Page 76 :« A cette époque, Pearl n’avait pas été à la hauteur de ce qui se passait. Elle avait été droite, honnête dans ses témoignages. Cela avait impressionné tout le monde et particulièrement les médias qui avaient fini par l’adorer. Mais cette probité lui était naturelle. Il n’y avait aucun mérite à cela. Elle avait vécu à ce moment précis dans le parking quelque chose d’inouï, d’incroyable, mais elle avait été incapable de voir cela sur-le-champ, pensant qu’elle échangeait simplement quelques mots joyeux avec client, en fumant et flirtant un peu… Encore maintenant, elle n’arrivait pas à concevoir ce qui s’était passé entre elle et Nelson ce matin d’octobre 1989. »

Page 184 : « La mort de Sam et de tes petits-enfants, Ray, n’est que le conséquence de ce complot généralisé contre la grandeur de ton pays et pouvoir des hommes justes.
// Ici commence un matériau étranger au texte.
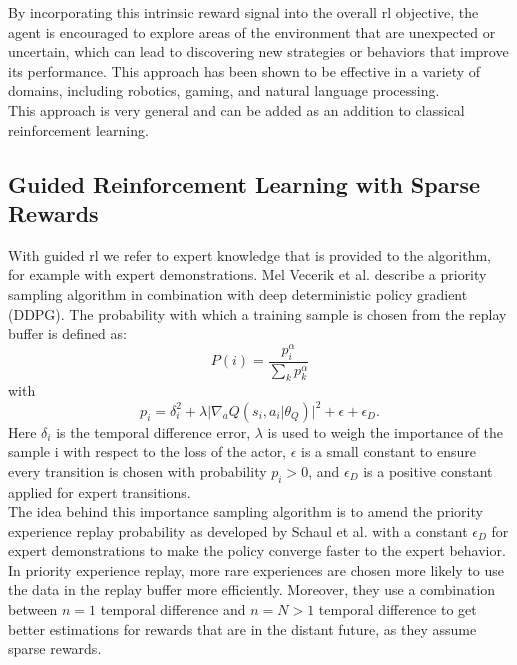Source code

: By incorporating this intrinsic reward signal into the overall \ac{rl} objective, the agent is encouraged to explore areas of the environment that are 
unexpected or uncertain, which can lead to discovering new strategies or behaviors that improve its performance. This approach has been shown to be effective in a variety of 
domains, including robotics, gaming, and natural language processing.\\

This approach is very general and can be added as an addition to classical reinforcement learning.

\subsection{Guided Reinforcement Learning with Sparse Rewards}
\label{sec:rel_work_finetuning}
With guided \ac{rl} we refer to expert knowledge that is provided to the algorithm, for example with expert demonstrations.
Mel Vecerik et al. \cite{vecerik2018leveraging} describe a priority 
sampling algorithm in combination with deep deterministic policy gradient (DDPG). The probability with which a 
training sample is chosen from the replay buffer is defined as: 
\begin{equation}
    P(i) = \frac{p_i^\alpha}{\sum\limits_{k} p_k^\alpha}
\end{equation}
with 
\begin{equation}
    p_i = \delta_{i}^2 + \lambda \lvert \nabla_a Q(s_i, a_i \vert \theta_Q) \rvert^2 + \epsilon + \epsilon_{D}.
\end{equation}
Here $\delta_{i}$ is the temporal difference error, $\lambda$ is used to weigh the importance of the sample i with respect to the loss of the actor, 
$\epsilon$ is a small constant to ensure every transition is chosen with probability $p_i > 0$, and $\epsilon_D$ is a positive constant applied for expert transitions.\\
The idea behind this importance sampling algorithm is to amend the priority experience replay probability as developed by Schaul et al. \cite{schaul2016prioritized} 
with a constant $\epsilon_{D}$ for expert demonstrations to make the policy converge faster to the expert behavior. In priority experience replay, more rare 
experiences are chosen more likely to use the data in the replay buffer more efficiently. Moreover, they use a combination between $n=1$ temporal difference and 
$n=N > 1$ temporal difference to get better estimations for rewards that are in the distant future, as they assume sparse rewards.\\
C’est dans nos villes que les impies grandissent, profitant de la générosité de notre terre et de nos concitoyens. Ray, tu n’auras jamais vu Tom, ton fils, aussi volubile et heureux de te parler., tandis que vous prendrez l’autoroute vers Atlanta afin d’assister à l’exécution du meurtrier de ta fille et de ta descendance. Tom sera si content de t’avoir enfin pour lui, de te faire part de ce qui mijote dans sa tête depuis tant d’années, de te dire tout ce que tu n’as pas pris au sérieux, occupé que tu étais à soigner tes plaies les plus vives ».

Mon avis

Un portrait de l’Amérique ni flatteur ni désespéré. Celui d’un pays où pourtant l’idée du rêve américain ne veut plus dire grand-chose. L’auteure réussit à nous emmener avec elle sans plus jamais nous laisser partir. On suit le destin des personnages jusqu’au bout. Un régal. Et une auteure que je découvre. Bonne pioche donc !

« Les derniers jours de Smokey Nelson », de Catherine Mavrikakis, Sabine Wespieser éditeur, 22€.